• Work to be completed: For this exercise, copy each line of the records that contains the word "features".

• Dataset extract:
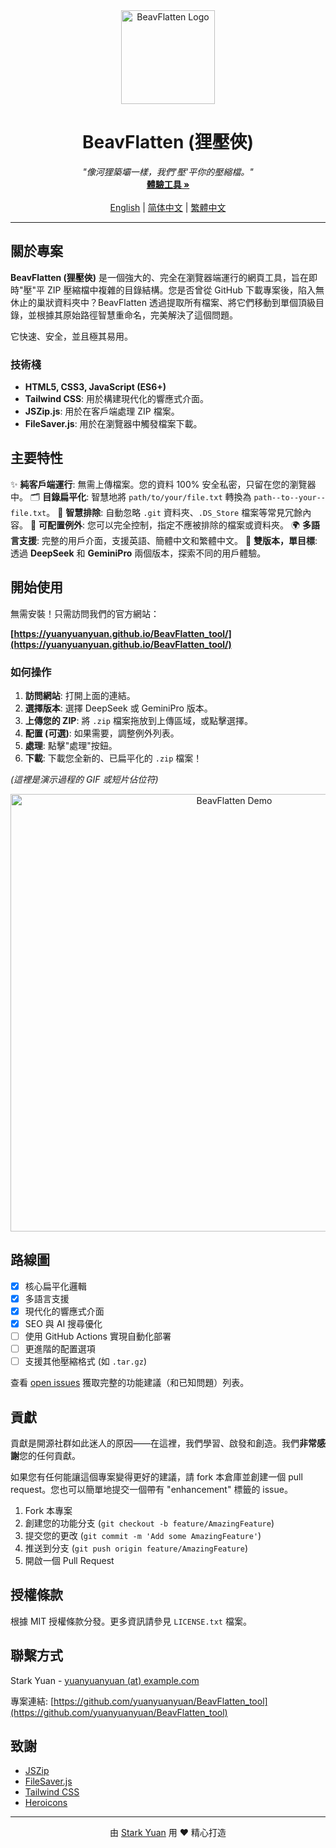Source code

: <div align="center">
  <img src="https://your-url-here.com/assets/logo.png" alt="BeavFlatten Logo" width="150"/>
  <h1 align="center">BeavFlatten (狸壓俠)</h1>
  <p align="center">
    <i>"像河狸築壩一樣，我們'壓'平你的壓縮檔。"</i>
    <br />
    <a href="https://yuanyuanyuan.github.io/BeavFlatten_tool/"><strong>體驗工具 »</strong></a>
    <br />
    <br />
    <a href="README.md">English</a> | <a href="README.zh-CN.md">简体中文</a> | <a href="README.zh-TW.md">繁體中文</a>
  </p>
</div>

---

## 關於專案

**BeavFlatten (狸壓俠)** 是一個強大的、完全在瀏覽器端運行的網頁工具，旨在即時"壓"平 ZIP 壓縮檔中複雜的目錄結構。您是否曾從 GitHub 下載專案後，陷入無休止的巢狀資料夾中？BeavFlatten 透過提取所有檔案、將它們移動到單個頂級目錄，並根據其原始路徑智慧重命名，完美解決了這個問題。

它快速、安全，並且極其易用。

### 技術棧

*   **HTML5, CSS3, JavaScript (ES6+)**
*   **Tailwind CSS**: 用於構建現代化的響應式介面。
*   **JSZip.js**: 用於在客戶端處理 ZIP 檔案。
*   **FileSaver.js**: 用於在瀏覽器中觸發檔案下載。

## 主要特性

✨ **純客戶端運行**: 無需上傳檔案。您的資料 100% 安全私密，只留在您的瀏覽器中。
🗂️ **目錄扁平化**: 智慧地將 `path/to/your/file.txt` 轉換為 `path--to--your--file.txt`。
🧠 **智慧排除**: 自動忽略 `.git` 資料夾、`.DS_Store` 檔案等常見冗餘內容。
🔧 **可配置例外**: 您可以完全控制，指定不應被排除的檔案或資料夾。
🌍 **多語言支援**: 完整的用戶介面，支援英語、簡體中文和繁體中文。
🚀 **雙版本，單目標**: 透過 **DeepSeek** 和 **GeminiPro** 兩個版本，探索不同的用戶體驗。

## 開始使用

無需安裝！只需訪問我們的官方網站：

**[https://yuanyuanyuan.github.io/BeavFlatten_tool/](https://yuanyuanyuan.github.io/BeavFlatten_tool/)**

### 如何操作

1.  **訪問網站**: 打開上面的連結。
2.  **選擇版本**: 選擇 DeepSeek 或 GeminiPro 版本。
3.  **上傳您的 ZIP**: 將 `.zip` 檔案拖放到上傳區域，或點擊選擇。
4.  **配置 (可選)**: 如果需要，調整例外列表。
5.  **處理**: 點擊"處理"按鈕。
6.  **下載**: 下載您全新的、已扁平化的 `.zip` 檔案！

*(這裡是演示過程的 GIF 或短片佔位符)*
<div align="center">
  <img src="https://your-url-here.com/assets/demo.gif" alt="BeavFlatten Demo" width="700"/>
</div>

## 路線圖

- [x] 核心扁平化邏輯
- [x] 多語言支援
- [x] 現代化的響應式介面
- [x] SEO 與 AI 搜尋優化
- [ ] 使用 GitHub Actions 實現自動化部署
- [ ] 更進階的配置選項
- [ ] 支援其他壓縮格式 (如 `.tar.gz`)

查看 [open issues](https://github.com/yuanyuanyuan/BeavFlatten_tool/issues) 獲取完整的功能建議（和已知問題）列表。

## 貢獻

貢獻是開源社群如此迷人的原因——在這裡，我們學習、啟發和創造。我們**非常感謝**您的任何貢獻。

如果您有任何能讓這個專案變得更好的建議，請 fork 本倉庫並創建一個 pull request。您也可以簡單地提交一個帶有 "enhancement" 標籤的 issue。

1.  Fork 本專案
2.  創建您的功能分支 (`git checkout -b feature/AmazingFeature`)
3.  提交您的更改 (`git commit -m 'Add some AmazingFeature'`)
4.  推送到分支 (`git push origin feature/AmazingFeature`)
5.  開啟一個 Pull Request

## 授權條款

根據 MIT 授權條款分發。更多資訊請參見 `LICENSE.txt` 檔案。

## 聯繫方式

Stark Yuan - [yuanyuanyuan (at) example.com](mailto:yuanyuanyuan@example.com)

專案連結: [https://github.com/yuanyuanyuan/BeavFlatten_tool](https://github.com/yuanyuanyuan/BeavFlatten_tool)

## 致謝

*   [JSZip](https://stuk.github.io/jszip/)
*   [FileSaver.js](https://github.com/eligrey/FileSaver.js/)
*   [Tailwind CSS](https://tailwindcss.com/)
*   [Heroicons](https://heroicons.com/)

---
<div align="center">
  <p>由 <a href="https://github.com/yuanyuanyuan">Stark Yuan</a> 用 ❤️ 精心打造</p>
</div> 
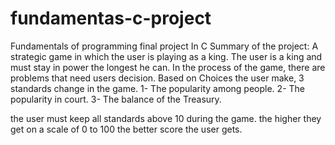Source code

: # fundamentas-c-project
Fundamentals of programming final project In C
Summary of the project:
A strategic game in which the user is playing as a king.
The user is a king and must stay in power the longest he can. In the process of the game, there are problems that need users decision. Based on
Choices the user make, 3 standards change in the game.
1- The popularity among people.
2- The popularity in court.
3- The balance of the Treasury.

the user must keep all standards above 10 during the game. the higher they get on a scale of 0 to 100 the better score the user gets.

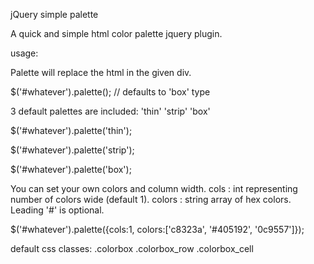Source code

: jQuery simple palette

A quick and simple html color palette jquery plugin.

usage:

Palette will replace the html in the given div.

$('#whatever').palette(); // defaults to 'box' type

3 default palettes are included: 
	'thin'
	'strip'
	'box'

$('#whatever').palette('thin');

$('#whatever').palette('strip');

$('#whatever').palette('box');

You can set your own colors and column width.
	cols : int representing number of colors wide (default 1).
	colors : string array of hex colors. Leading '#' is optional.

$('#whatever').palette({cols:1, colors:['c8323a', '#405192', '0c9557']});


default css classes:
	.colorbox 
	.colorbox_row
	.colorbox_cell
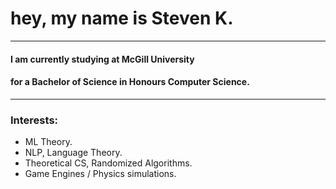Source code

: <h1>
  hey, my name is Steven K.
</h1>

---

#### I am currently studying at McGill University
#### for a Bachelor of Science in Honours Computer Science.

--- 

### Interests:

- ML Theory.
- NLP, Language Theory.
- Theoretical CS, Randomized Algorithms.
- Game Engines / Physics simulations.


























‎ 
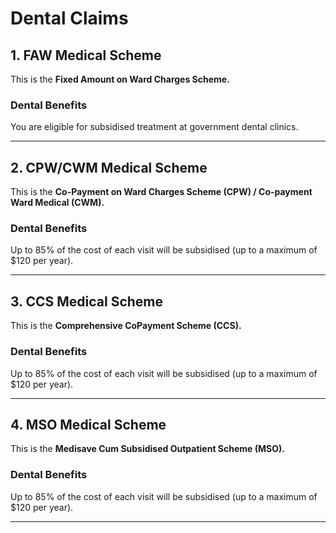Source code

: # Dental Claims
## 1. FAW Medical Scheme
This is the **Fixed Amount on Ward Charges Scheme.**

### Dental Benefits
You are eligible for subsidised treatment at government dental clinics.


-----



## 2. CPW/CWM Medical Scheme
This is the **Co-Payment on Ward Charges Scheme (CPW) / Co-payment Ward Medical (CWM).**


### Dental Benefits
Up to 85% of the cost of each visit will be subsidised (up to a maximum of $120 per year).

-----

## 3. CCS Medical Scheme
This is the **Comprehensive CoPayment Scheme (CCS).**

### Dental Benefits
Up to 85% of the cost of each visit will be subsidised (up to a maximum of $120 per year).

-----

## 4. MSO Medical Scheme
This is the **Medisave Cum Subsidised Outpatient Scheme (MSO).**

### Dental Benefits
Up to 85% of the cost of each visit will be subsidised (up to a maximum of $120 per year).

-----


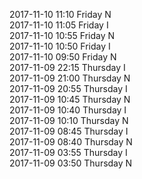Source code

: 2017-11-10 11:10 Friday  N  
2017-11-10 11:05 Friday  I  
2017-11-10 10:55 Friday  N  
2017-11-10 10:50 Friday  I  
2017-11-10 09:50 Friday  N  
2017-11-09 22:15 Thursday  I  
2017-11-09 21:00 Thursday  N  
2017-11-09 20:55 Thursday  I  
2017-11-09 10:45 Thursday  N  
2017-11-09 10:40 Thursday  I  
2017-11-09 10:10 Thursday  N  
2017-11-09 08:45 Thursday  I  
2017-11-09 08:40 Thursday  N  
2017-11-09 03:55 Thursday  I  
2017-11-09 03:50 Thursday  N  
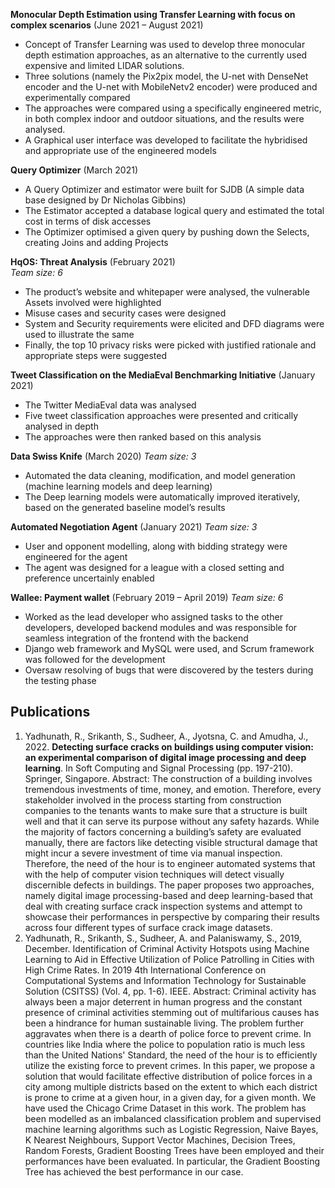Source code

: 
**Monocular Depth Estimation using Transfer Learning with focus on complex scenarios** (June 2021 – August 2021)
*	Concept of Transfer Learning was used to develop three monocular depth estimation approaches, as an alternative to the currently used expensive and limited LIDAR solutions. 
*	Three solutions (namely the Pix2pix model, the U-net with DenseNet encoder and the U-net with MobileNetv2 encoder) were produced and experimentally compared
*	The approaches were compared using a specifically engineered metric, in both complex indoor and outdoor situations, and the results were analysed. 
*	A Graphical user interface was developed to facilitate the hybridised and appropriate use of the engineered models

**Query Optimizer** (March 2021)
*	A Query Optimizer and estimator were built for SJDB (A simple data base designed by Dr Nicholas Gibbins)
*	The Estimator accepted a database logical query and estimated the total cost in terms of disk accesses
*	The Optimizer optimised a given query by pushing down the Selects, creating Joins and adding Projects

**HqOS: Threat Analysis** (February 2021)  
_Team size: 6_
*	The product’s website and whitepaper were analysed, the vulnerable Assets involved were highlighted
*	Misuse cases and security cases were designed
*	System and Security requirements were elicited and DFD diagrams were used to illustrate the same
*	Finally, the top 10 privacy risks were picked with justified rationale and appropriate steps were suggested

**Tweet Classification on the MediaEval Benchmarking Initiative** (January 2021)
*	The Twitter MediaEval data was analysed
*	Five tweet classification approaches were presented and critically analysed in depth
*	The approaches were then ranked based on this analysis

**Data Swiss Knife** (March 2020)
_Team size: 3_ 
*	Automated the data cleaning, modification, and model generation (machine learning models and deep learning)
*	The Deep learning models were automatically improved iteratively, based on the generated baseline model’s results

**Automated Negotiation Agent** (January 2021)
_Team size: 3_ 
*	User and opponent modelling, along with bidding strategy were engineered for the agent 
*	The agent was designed for a league with a closed setting and preference uncertainly enabled

**Wallee: Payment wallet**	(February 2019 – April 2019)
_Team size: 6_
*	Worked as the lead developer who assigned tasks to the other developers, developed backend modules and was responsible for seamless integration of the frontend with the backend
*	Django web framework and MySQL were used, and Scrum framework was followed for the development
*	Oversaw resolving of bugs that were discovered by the testers during the testing phase

## Publications
1. Yadhunath, R., Srikanth, S., Sudheer, A., Jyotsna, C. and Amudha, J., 2022. **Detecting surface cracks on buildings using computer vision: an experimental comparison of digital image processing and deep learning**. In Soft Computing and Signal Processing (pp. 197-210). Springer, Singapore.
Abstract: The construction of a building involves tremendous investments of time, money, and emotion. Therefore, every stakeholder involved in the process starting from construction companies to the tenants wants to make sure that a structure is built well and that it can serve its purpose without any safety hazards. While the majority of factors concerning a building’s safety are evaluated manually, there are factors like detecting visible structural damage that might incur a severe investment of time via manual inspection. Therefore, the need of the hour is to engineer automated systems that with the help of computer vision techniques will detect visually discernible defects in buildings. The paper proposes two approaches, namely digital image processing-based and deep learning-based that deal with creating surface crack inspection systems and attempt to showcase their performances in perspective by comparing their results across four different types of surface crack image datasets.
2. Yadhunath, R., Srikanth, S., Sudheer, A. and Palaniswamy, S., 2019, December. Identification of Criminal Activity Hotspots using Machine Learning to Aid in Effective Utilization of Police Patrolling in Cities with High Crime Rates. In 2019 4th International Conference on Computational Systems and Information Technology for Sustainable Solution (CSITSS) (Vol. 4, pp. 1-6). IEEE.
Abstract: Criminal activity has always been a major deterrent in human progress and the constant presence of criminal activities stemming out of multifarious causes has been a hindrance for human sustainable living. The problem further aggravates when there is a dearth of police force to prevent crime. In countries like India where the police to population ratio is much less than the United Nations' Standard, the need of the hour is to efficiently utilize the existing force to prevent crimes. In this paper, we propose a solution that would facilitate effective distribution of police forces in a city among multiple districts based on the extent to which each district is prone to crime at a given hour, in a given day, for a given month. We have used the Chicago Crime Dataset in this work. The problem has been modelled as an imbalanced classification problem and supervised machine learning algorithms such as Logistic Regression, Naive Bayes, K Nearest Neighbours, Support Vector Machines, Decision Trees, Random Forests, Gradient Boosting Trees have been employed and their performances have been evaluated. In particular, the Gradient Boosting Tree has achieved the best performance in our case.
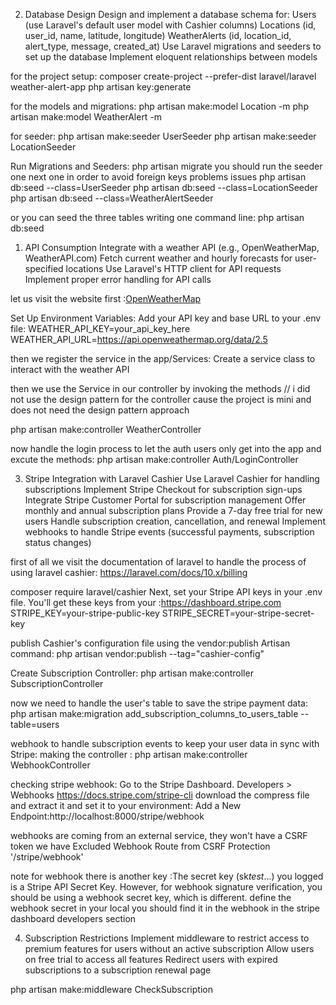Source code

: 2. Database Design
   Design and implement a database schema for:
   Users (use Laravel's default user model with Cashier columns)
   Locations (id, user_id, name, latitude, longitude)
   WeatherAlerts (id, location_id, alert_type, message, created_at)
   Use Laravel migrations and seeders to set up the database
   Implement eloquent relationships between models

for the project setup:
composer create-project --prefer-dist laravel/laravel weather-alert-app
php artisan key:generate

for the models and migrations:
php artisan make:model Location -m
php artisan make:model WeatherAlert -m

for seeder:
php artisan make:seeder UserSeeder
php artisan make:seeder LocationSeeder

Run Migrations and Seeders:
php artisan migrate
you should run the seeder one next one in order to avoid foreign keys problems issues
php artisan db:seed --class=UserSeeder
php artisan db:seed --class=LocationSeeder
php artisan db:seed --class=WeatherAlertSeeder

or you can seed the three tables writing one command line:
php artisan db:seed

1. API Consumption
   Integrate with a weather API (e.g., OpenWeatherMap, WeatherAPI.com)
   Fetch current weather and hourly forecasts for user-specified locations
   Use Laravel's HTTP client for API requests
   Implement proper error handling for API calls

let us visit the website first :[OpenWeatherMap](https://home.openweathermap.org/)

Set Up Environment Variables:
Add your API key and base URL to your .env file:
WEATHER_API_KEY=your_api_key_here
WEATHER_API_URL=https://api.openweathermap.org/data/2.5

then we register the service in the app/Services:
Create a service class to interact with the weather API

then we use the Service in our controller by invoking the methods
// i did not use the design pattern for the controller cause the project is mini and does not need the design pattern approach

php artisan make:controller WeatherController

now handle the login process to let the auth users only get into the app and excute the methods:
php artisan make:controller Auth/LoginController

3. Stripe Integration with Laravel Cashier
   Use Laravel Cashier for handling subscriptions
   Implement Stripe Checkout for subscription sign-ups
   Integrate Stripe Customer Portal for subscription management
   Offer monthly and annual subscription plans
   Provide a 7-day free trial for new users
   Handle subscription creation, cancellation, and renewal
   Implement webhooks to handle Stripe events (successful payments, subscription status
   changes)

first of all we visit the documentation of laravel to handle the process of using laravel cashier:
https://laravel.com/docs/10.x/billing

composer require laravel/cashier
Next, set your Stripe API keys in your .env file. You'll get these keys from your :https://dashboard.stripe.com
STRIPE_KEY=your-stripe-public-key
STRIPE_SECRET=your-stripe-secret-key

publish Cashier's configuration file using the vendor:publish Artisan command:
php artisan vendor:publish --tag="cashier-config"

Create Subscription Controller:
php artisan make:controller SubscriptionController

now we need to handle the user's table to save the stripe payment data:
php artisan make:migration add_subscription_columns_to_users_table --table=users

webhook to handle subscription events to keep your user data in sync with Stripe:
making the controller : php artisan make:controller WebhookController

checking stripe webhook:
Go to the Stripe Dashboard.
Developers > Webhooks
https://docs.stripe.com/stripe-cli
download the compress file and extract it and set it to your environment:
Add a New Endpoint:http://localhost:8000/stripe/webhook

webhooks are coming from an external service, they won't have a CSRF token we have Excluded Webhook Route from CSRF Protection '/stripe/webhook'

note for webhook there is another key :The secret key (sk*test*...) you logged is a Stripe API Secret Key. However, for webhook signature verification, you should be using a webhook secret key, which is different.
define the webhook secret in your local you should find it in the webhook in the stripe dashboard developers section

4. Subscription Restrictions
   Implement middleware to restrict access to premium features for users without an active
   subscription
   Allow users on free trial to access all features
   Redirect users with expired subscriptions to a subscription renewal page

php artisan make:middleware CheckSubscription
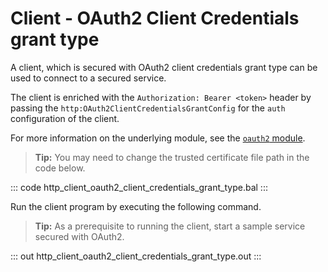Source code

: # Client - OAuth2 Client Credentials grant type

A client, which is secured with OAuth2 client credentials grant type can be used to connect to a secured service.

The client is enriched with the `Authorization: Bearer <token>` header by passing the `http:OAuth2ClientCredentialsGrantConfig` for the `auth` configuration of the client.

For more information on the underlying module, see the [`oauth2` module](https://lib.ballerina.io/ballerina/oauth2/latest/).

>**Tip:** You may need to change the trusted certificate file path in the code below.

::: code http_client_oauth2_client_credentials_grant_type.bal :::

Run the client program by executing the following command.

>**Tip:** As a prerequisite to running the client, start a sample service secured with OAuth2.

::: out http_client_oauth2_client_credentials_grant_type.out :::
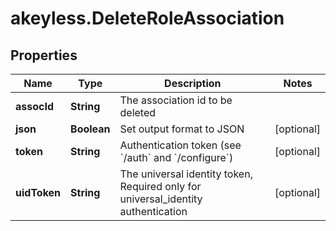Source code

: # akeyless.DeleteRoleAssociation

## Properties

Name | Type | Description | Notes
------------ | ------------- | ------------- | -------------
**assocId** | **String** | The association id to be deleted | 
**json** | **Boolean** | Set output format to JSON | [optional] 
**token** | **String** | Authentication token (see &#x60;/auth&#x60; and &#x60;/configure&#x60;) | [optional] 
**uidToken** | **String** | The universal identity token, Required only for universal_identity authentication | [optional] 


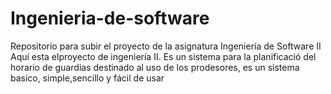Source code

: # Ingenieria-de-software
Repositorio para subir el proyecto de la asignatura Ingeniería de Software II
Aquí esta elproyecto de ingeniería II. Es un sistema para la planificació del horario de guardias 
destinado al uso de los prodesores, es un sistema basico, simple,sencillo y fácil de usar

• Task output:
   Implement middleware to restrict access to premium features for users without an active
   Allow users on free trial to access all features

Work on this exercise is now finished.